- Developer: Pieter Spronck
- Platforms: Palm OS, Windows Mobile, Windows, iOS, android
- Release: 2002

= Space Trader (Palm OS) =

2002 video game

Space Trader is a strategy game for Palm OS and Windows Mobile PDAs. It was released in 2002 by Pieter Spronck, a scientist at Tilburg University, and was inspired by David J. Webb's PalmPilot game SolarWars (which in turn was based on Matt Lee's popular Palm game Dope Wars) and the 1980s classic 3D strategy game Elite (though it does not have Elite's 3D flight mode). The game is free software under the GNU General Public License. It has since been ported to various other Platforms by other people as well.

Space Trader for Palm OS centers on buying and selling eleven commodities in various star systems around the galaxy. The player has one of several types of spacecraft, and interacts with other traders, pirates, and police. The creator of the game announced that he was going to create a sequel, called Picoverse, which was announced in late 2002 and expected to be finished in early 2003. As of September 2022, however, no news regarding the game has been released. Despite this Dead Jim Studios released a similar and greatly expanded game for iOS called Dark Nova. Spronck expressed support for the remake on his website.

Space Trader can be played in a Palm OS emulator on archive.org.

==History==

During the early 1980s, a game called Star Trader, was released for the Commodore 64. Its scope consisted of a small planetary system, the outermost planet of which, "Wolk," was only accessible by the most expensive and most powerful spaceship, attained near the end of the game. The Commodore 64 version served as a rudimentary basis for the Palm OS game.

==Gameplay==
Space Trader is a complex strategy game where the end goal for players is to acquire enough credits to purchase a moon to retire to. Players initially start in a randomly generated galaxy with a small spaceship, armed with one simple laser, along with 1000 credits. From then, there are several ways to amass the necessary funds to retire and complete the game, with players able to trade goods for profit, bounty hunt or become a pirate.

Trading is the safest and easiest option of the three, along with being the main focus of the game. To trade, players are able to buy and sell ten different commodities in each system, with their prices and quantities dictated by three main factors: a system's technological level, its political system and current events in the system. The player's initial ship will hold only a small amount of cargo for trading, however as the player progress, they are able to purchase larger ships with greater cargo holds, along with buying equipment which allows for additional cargo space.

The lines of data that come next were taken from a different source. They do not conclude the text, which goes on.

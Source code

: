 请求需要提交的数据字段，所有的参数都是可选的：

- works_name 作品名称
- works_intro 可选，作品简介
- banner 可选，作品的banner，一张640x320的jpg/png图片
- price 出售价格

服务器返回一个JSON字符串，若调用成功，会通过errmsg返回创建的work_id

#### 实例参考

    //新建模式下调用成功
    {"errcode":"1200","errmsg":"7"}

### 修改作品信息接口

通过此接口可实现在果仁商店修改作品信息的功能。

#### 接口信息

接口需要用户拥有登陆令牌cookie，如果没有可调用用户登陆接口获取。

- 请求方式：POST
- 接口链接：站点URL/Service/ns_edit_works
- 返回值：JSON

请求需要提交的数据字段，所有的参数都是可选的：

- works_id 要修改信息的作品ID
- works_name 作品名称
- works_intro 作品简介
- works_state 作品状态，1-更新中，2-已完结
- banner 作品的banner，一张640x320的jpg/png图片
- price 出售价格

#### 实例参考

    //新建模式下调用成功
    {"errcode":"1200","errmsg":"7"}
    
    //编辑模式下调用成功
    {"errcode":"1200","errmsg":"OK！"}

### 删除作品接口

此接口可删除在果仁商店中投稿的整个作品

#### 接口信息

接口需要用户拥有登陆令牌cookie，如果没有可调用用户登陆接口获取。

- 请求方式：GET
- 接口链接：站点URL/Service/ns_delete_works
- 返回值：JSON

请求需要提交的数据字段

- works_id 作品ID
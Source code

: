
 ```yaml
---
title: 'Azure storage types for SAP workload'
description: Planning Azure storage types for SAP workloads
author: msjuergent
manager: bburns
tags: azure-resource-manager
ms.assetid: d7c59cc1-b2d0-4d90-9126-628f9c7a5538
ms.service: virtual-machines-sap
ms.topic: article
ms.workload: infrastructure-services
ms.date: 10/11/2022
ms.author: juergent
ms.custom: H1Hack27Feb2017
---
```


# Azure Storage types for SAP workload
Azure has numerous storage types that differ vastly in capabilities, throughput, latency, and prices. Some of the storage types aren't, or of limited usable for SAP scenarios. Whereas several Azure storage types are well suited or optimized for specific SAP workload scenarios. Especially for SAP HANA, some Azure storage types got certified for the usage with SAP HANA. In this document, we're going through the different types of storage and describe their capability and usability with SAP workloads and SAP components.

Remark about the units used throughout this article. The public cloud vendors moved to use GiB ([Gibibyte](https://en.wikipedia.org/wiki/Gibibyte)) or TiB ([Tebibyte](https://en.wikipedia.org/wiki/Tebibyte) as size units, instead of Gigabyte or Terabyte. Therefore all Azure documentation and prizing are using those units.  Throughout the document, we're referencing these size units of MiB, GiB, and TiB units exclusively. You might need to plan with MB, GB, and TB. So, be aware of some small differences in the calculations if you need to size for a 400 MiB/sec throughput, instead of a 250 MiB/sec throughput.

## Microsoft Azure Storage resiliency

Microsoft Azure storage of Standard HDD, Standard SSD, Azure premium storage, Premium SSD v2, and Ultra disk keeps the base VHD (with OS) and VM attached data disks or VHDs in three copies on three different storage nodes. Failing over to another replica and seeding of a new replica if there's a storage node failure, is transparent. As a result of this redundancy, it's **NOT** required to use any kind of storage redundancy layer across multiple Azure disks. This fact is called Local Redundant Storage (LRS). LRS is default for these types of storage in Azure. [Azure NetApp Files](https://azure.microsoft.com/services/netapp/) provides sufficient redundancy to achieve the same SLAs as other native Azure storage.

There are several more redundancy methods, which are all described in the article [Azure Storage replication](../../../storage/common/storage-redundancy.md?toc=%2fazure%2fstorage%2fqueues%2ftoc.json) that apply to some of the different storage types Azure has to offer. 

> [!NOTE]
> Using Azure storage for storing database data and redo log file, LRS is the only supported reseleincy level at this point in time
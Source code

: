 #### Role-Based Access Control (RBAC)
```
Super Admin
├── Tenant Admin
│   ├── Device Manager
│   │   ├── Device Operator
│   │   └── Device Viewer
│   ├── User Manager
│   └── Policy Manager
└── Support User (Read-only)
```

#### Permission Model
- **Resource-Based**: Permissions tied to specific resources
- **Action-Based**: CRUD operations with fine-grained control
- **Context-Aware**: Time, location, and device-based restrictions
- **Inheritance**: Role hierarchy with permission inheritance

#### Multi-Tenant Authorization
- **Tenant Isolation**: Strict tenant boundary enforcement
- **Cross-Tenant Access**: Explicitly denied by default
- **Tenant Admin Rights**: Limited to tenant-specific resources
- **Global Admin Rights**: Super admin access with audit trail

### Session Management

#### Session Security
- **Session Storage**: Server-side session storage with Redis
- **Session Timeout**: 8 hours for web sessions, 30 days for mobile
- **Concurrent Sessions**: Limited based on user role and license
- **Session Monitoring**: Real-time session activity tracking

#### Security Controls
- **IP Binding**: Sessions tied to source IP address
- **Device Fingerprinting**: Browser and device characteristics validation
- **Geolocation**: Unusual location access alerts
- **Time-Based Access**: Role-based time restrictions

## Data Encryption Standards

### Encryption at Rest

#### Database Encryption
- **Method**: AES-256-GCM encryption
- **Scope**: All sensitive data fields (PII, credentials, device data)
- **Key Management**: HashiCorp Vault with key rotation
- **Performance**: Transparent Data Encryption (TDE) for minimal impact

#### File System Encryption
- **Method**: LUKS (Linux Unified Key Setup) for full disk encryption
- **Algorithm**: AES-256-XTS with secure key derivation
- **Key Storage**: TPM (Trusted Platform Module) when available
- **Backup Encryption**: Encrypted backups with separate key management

When traveling across systems, players may encounter various ships, with different interactions depending upon the class of the ship encountered. There are three main different classes: police, traders and pirates. Each class can come in any of the 10 different types of ships. Players may also rarely encounter special items, famous space captains and aliens when traveling to systems. To help protect themselves (or possibly become a pirate), players can purchase different tiers of lasers, along with shields, and even a cloaking device.

Once a player has finally managed to reach the required sum of 500000 credits, the player may make their way to the Utopia system where they can purchase a moon. Once they do this the game ends and players receive a final score.

==Ports==
Space Trader is available under GNU GPL, so naturally over time various other people ported the game to different platforms.
A port for Pocket PC (windows mobile) was the first port of Space Trader created by Jon Welch in 2004.

As of December 2024, there is a modern port to the web that can be played in a web browser.

There are also several modern ports of Space Trader for Android.
- Space Trader for Android - by Russell Wolf claims to be the "faithful reproduction" of original palm OS game with game play and design close to original as possible.Distributed under GPL as well. It is available on F-Droid and Play store.

The Google Play Store lists at least two versions of Space Trader for Android including Russell Wolf's port.

There is a Windows port written in C# by Jay French available on SourceForge.